In June of 2015, the federal government passed the Digital Privacy Act, which amended various provisions of PIPEDA. The Digital Privacy Act also included new requirements relating to “breaches of security safeguards”, including notification of data breaches as well as reporting and record keeping obligations. The “in-force” date of the data breach provisions was delayed while the government drafted applicable regulations and engaged in public consultation.
On March 26, 2018, the federal government quietly issued an Order in Council confirming the new mandatory breach requirements under PIPEDA would come into force on November 1, 2018.
On April 18, 2018, the final version of the regulations were published. A copy of the final regulations can be found here.
Impact on Organizations
These new requirements constitute a significant change to the regulatory landscape. Mandatory breach reporting has a significant potential impact on business operations. Organizations subject to PIPEDA will have to ensure they are ready to comply prior to November 1, 2018.
The Regulatory Impact Statement that accompanies the Regulation does not have the force of law but provides helpful commentary:
PIPEDA applies to the collection, use or disclosure of personal information by every organization in the course of a commercial activity.
The federal government may exempt from PIPEDA organizations and/or activities in provinces that have adopted substantially similar privacy legislation. Quebec, British Columbia and Alberta have adopted private sector legislation deemed substantially similar to PIPEDA. Ontario, New Brunswick, Newfoundland and Labrador, and Nova Scotia have adopted substantially similar legislation with respect to personal health information.
However, even in those provinces that have adopted legislation that is substantially similar to the federal privacy legislation, PIPEDA continues to apply to certain activities by companies operating in British Columbia. Generally speaking, these are:
- all interprovincial and international transactions by all organizations subject to the Act; and
- to federally regulated organizations in the course of their commercial activities.

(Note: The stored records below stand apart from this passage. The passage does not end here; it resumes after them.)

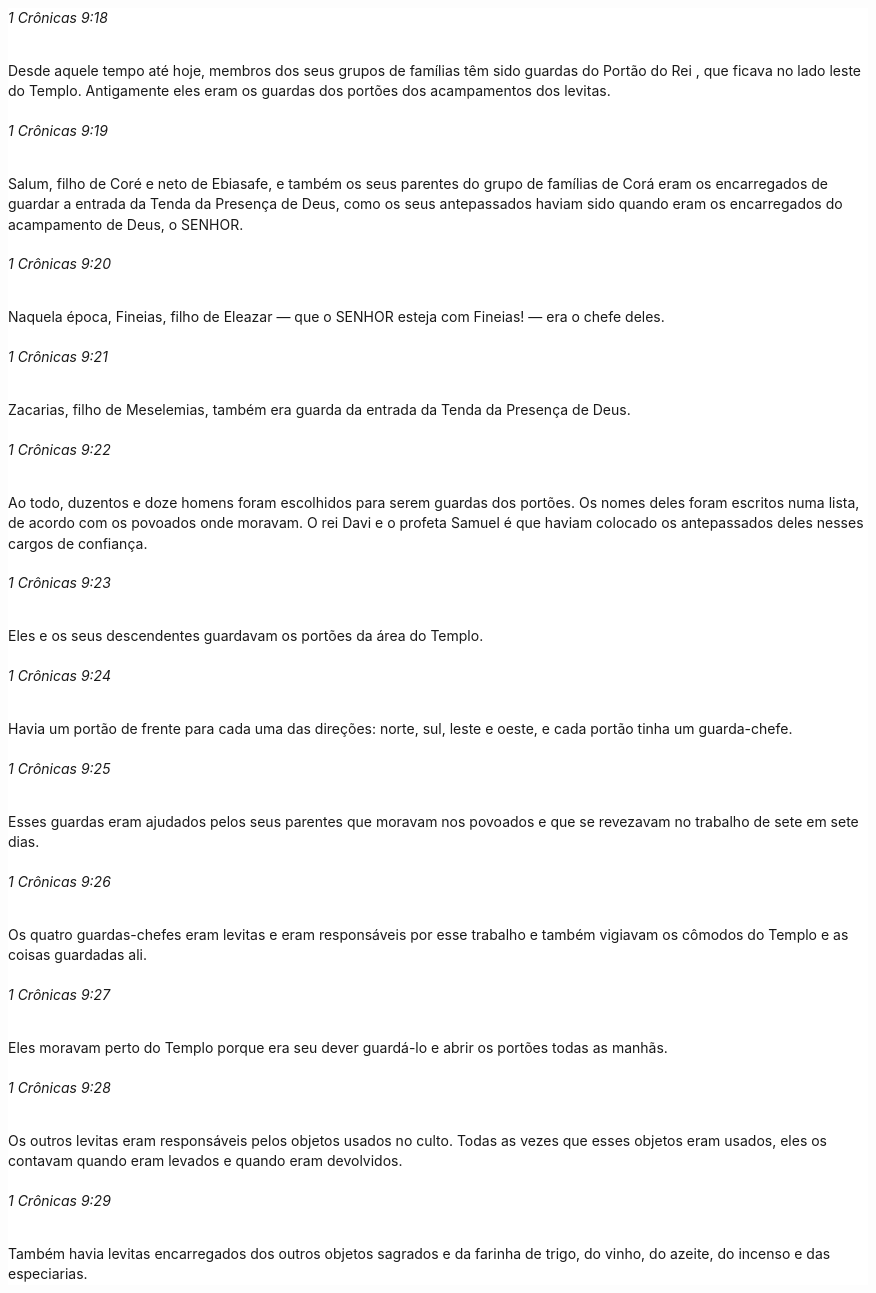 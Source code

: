 ###### 1 Crônicas 9:18

Desde aquele tempo até hoje, membros dos seus grupos de famílias têm sido guardas do Portão do Rei , que ficava no lado leste do Templo. Antigamente eles eram os guardas dos portões dos acampamentos dos levitas.

###### 1 Crônicas 9:19

Salum, filho de Coré e neto de Ebiasafe, e também os seus parentes do grupo de famílias de Corá eram os encarregados de guardar a entrada da Tenda da Presença de Deus, como os seus antepassados haviam sido quando eram os encarregados do acampamento de Deus, o SENHOR.

###### 1 Crônicas 9:20

Naquela época, Fineias, filho de Eleazar — que o SENHOR esteja com Fineias! — era o chefe deles.

###### 1 Crônicas 9:21

Zacarias, filho de Meselemias, também era guarda da entrada da Tenda da Presença de Deus.

###### 1 Crônicas 9:22

Ao todo, duzentos e doze homens foram escolhidos para serem guardas dos portões. Os nomes deles foram escritos numa lista, de acordo com os povoados onde moravam. O rei Davi e o profeta Samuel é que haviam colocado os antepassados deles nesses cargos de confiança.

###### 1 Crônicas 9:23

Eles e os seus descendentes guardavam os portões da área do Templo.

###### 1 Crônicas 9:24

Havia um portão de frente para cada uma das direções: norte, sul, leste e oeste, e cada portão tinha um guarda-chefe.

###### 1 Crônicas 9:25

Esses guardas eram ajudados pelos seus parentes que moravam nos povoados e que se revezavam no trabalho de sete em sete dias.

###### 1 Crônicas 9:26

Os quatro guardas-chefes eram levitas e eram responsáveis por esse trabalho e também vigiavam os cômodos do Templo e as coisas guardadas ali.

###### 1 Crônicas 9:27

Eles moravam perto do Templo porque era seu dever guardá-lo e abrir os portões todas as manhãs.

###### 1 Crônicas 9:28

Os outros levitas eram responsáveis pelos objetos usados no culto. Todas as vezes que esses objetos eram usados, eles os contavam quando eram levados e quando eram devolvidos.

###### 1 Crônicas 9:29

Também havia levitas encarregados dos outros objetos sagrados e da farinha de trigo, do vinho, do azeite, do incenso e das especiarias.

Effective November 1, 2018, organizations subject to PIPEDA will be required to notify the Commissioner, affected individuals, and potentially other organizations of breaches where it is reasonable to believe that the breach creates a “real risk of significant harm to the individual”.
“Significant harm” is very broadly defined and includes bodily harm, humiliation, damage to reputation or relationships, loss of employment, business or professional opportunities, financial loss, identity theft, negative effects on a credit record, and damage to or loss of property.

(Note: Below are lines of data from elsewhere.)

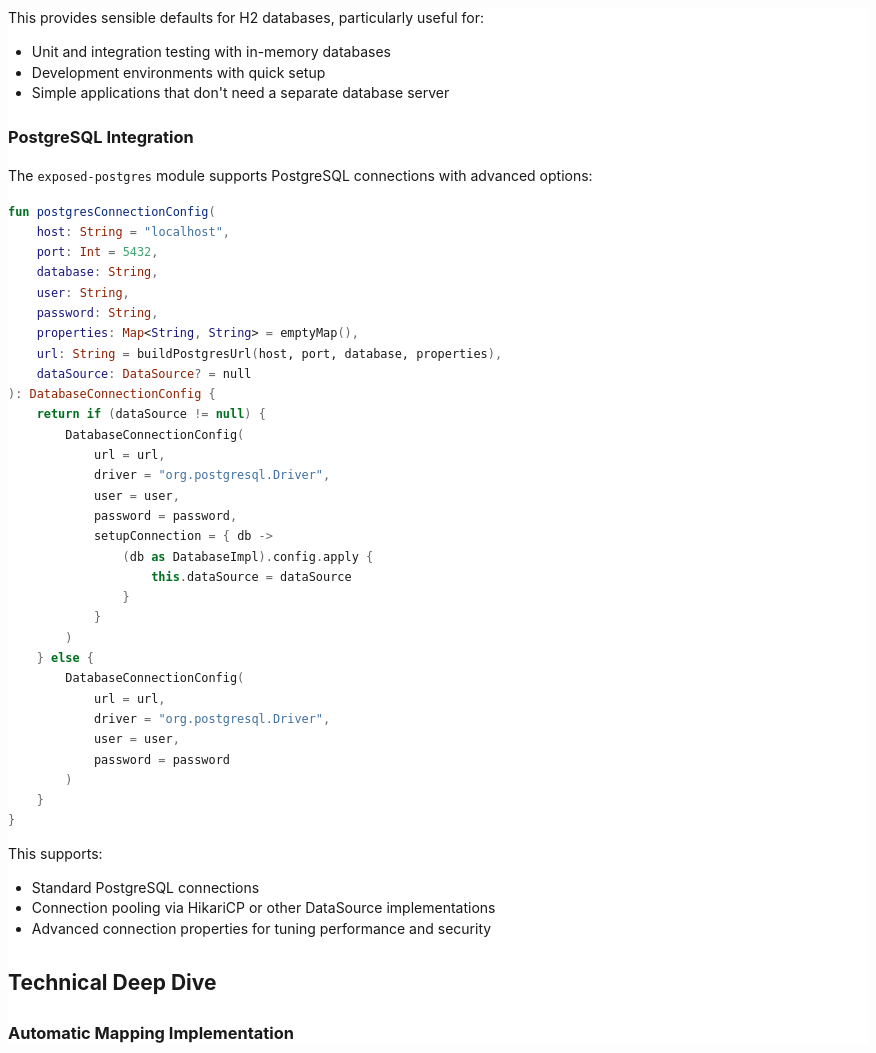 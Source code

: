 This provides sensible defaults for H2 databases, particularly useful for:
- Unit and integration testing with in-memory databases
- Development environments with quick setup
- Simple applications that don't need a separate database server

### PostgreSQL Integration

The `exposed-postgres` module supports PostgreSQL connections with advanced options:

```kotlin
fun postgresConnectionConfig(
    host: String = "localhost",
    port: Int = 5432,
    database: String,
    user: String,
    password: String,
    properties: Map<String, String> = emptyMap(),
    url: String = buildPostgresUrl(host, port, database, properties),
    dataSource: DataSource? = null
): DatabaseConnectionConfig {
    return if (dataSource != null) {
        DatabaseConnectionConfig(
            url = url,
            driver = "org.postgresql.Driver",
            user = user,
            password = password,
            setupConnection = { db ->
                (db as DatabaseImpl).config.apply {
                    this.dataSource = dataSource
                }
            }
        )
    } else {
        DatabaseConnectionConfig(
            url = url,
            driver = "org.postgresql.Driver",
            user = user,
            password = password
        )
    }
}
```

This supports:
- Standard PostgreSQL connections
- Connection pooling via HikariCP or other DataSource implementations
- Advanced connection properties for tuning performance and security

## Technical Deep Dive

### Automatic Mapping Implementation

Report to the Commissioner
Where there is a “real risk of significant harm to the individual”, organizations must issue a report to the Commissioner containing the information prescribed in the new Regulation including, among other requirements: a description of the circumstances of the breach and, if known, the cause; a description of the steps the organization has taken to reduce or mitigate the risk of harm to affected individuals; and a description of the steps the organization has taken or will take to notify individuals of the breach.
Notice to the Individual
The Regulation sets out minimum requirements for the notice to affected individuals including, among other requirements: a description of the circumstances of the breach and a description of the steps the organization has taken to reduce the risk of harm arising from the breach. Notice must be provided directly to the individual except in the circumstances set out in the Regulation.
Affected organizations will be required to give notice “as soon as feasible” after it is determined the breach occurred.

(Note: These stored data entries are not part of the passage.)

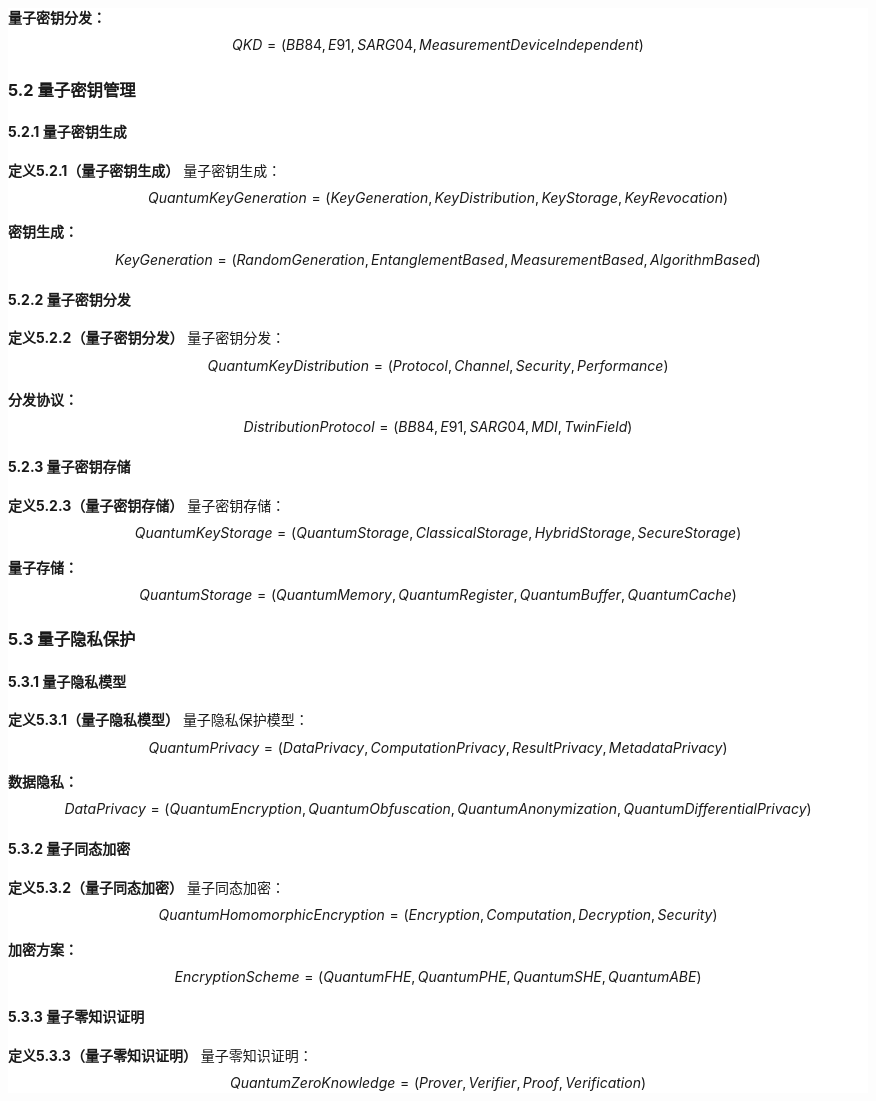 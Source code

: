 **量子密钥分发：**
$$QKD = (BB84, E91, SARG04, MeasurementDeviceIndependent)$$

### 5.2 量子密钥管理

#### 5.2.1 量子密钥生成

**定义5.2.1（量子密钥生成）**
量子密钥生成：
$$QuantumKeyGeneration = (KeyGeneration, KeyDistribution, KeyStorage, KeyRevocation)$$

**密钥生成：**
$$KeyGeneration = (RandomGeneration, EntanglementBased, MeasurementBased, AlgorithmBased)$$

#### 5.2.2 量子密钥分发

**定义5.2.2（量子密钥分发）**
量子密钥分发：
$$QuantumKeyDistribution = (Protocol, Channel, Security, Performance)$$

**分发协议：**
$$DistributionProtocol = (BB84, E91, SARG04, MDI, TwinField)$$

#### 5.2.3 量子密钥存储

**定义5.2.3（量子密钥存储）**
量子密钥存储：
$$QuantumKeyStorage = (QuantumStorage, ClassicalStorage, HybridStorage, SecureStorage)$$

**量子存储：**
$$QuantumStorage = (QuantumMemory, QuantumRegister, QuantumBuffer, QuantumCache)$$

### 5.3 量子隐私保护

#### 5.3.1 量子隐私模型

**定义5.3.1（量子隐私模型）**
量子隐私保护模型：
$$QuantumPrivacy = (DataPrivacy, ComputationPrivacy, ResultPrivacy, MetadataPrivacy)$$

**数据隐私：**
$$DataPrivacy = (QuantumEncryption, QuantumObfuscation, QuantumAnonymization, QuantumDifferentialPrivacy)$$

#### 5.3.2 量子同态加密

**定义5.3.2（量子同态加密）**
量子同态加密：
$$QuantumHomomorphicEncryption = (Encryption, Computation, Decryption, Security)$$

**加密方案：**
$$EncryptionScheme = (QuantumFHE, QuantumPHE, QuantumSHE, QuantumABE)$$

#### 5.3.3 量子零知识证明

**定义5.3.3（量子零知识证明）**
量子零知识证明：
$$QuantumZeroKnowledge = (Prover, Verifier, Proof, Verification)$$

Notice to Other Organizations and Government Institutions
Organizations may also be required to notify other organizations or government institutions if notice would reduce or mitigate the risk of harm to the individual.
Organizations that suffer a data breach as defined in the legislation are required to maintain records for 24 months of all breaches after they occur (even if they do not include a risk of significant harm) and to provide the records to the Commissioner on request.
Next Steps for Employers
- Organizations subject to PIPEDA should review their existing privacy policies and procedures to ensure they will be compliant.
- Organizations should ensure they have a robust breach response plan in place before November 1, 2018.
- Organizations should train employees on data breach risks and reporting requirements under the new legislative requirements.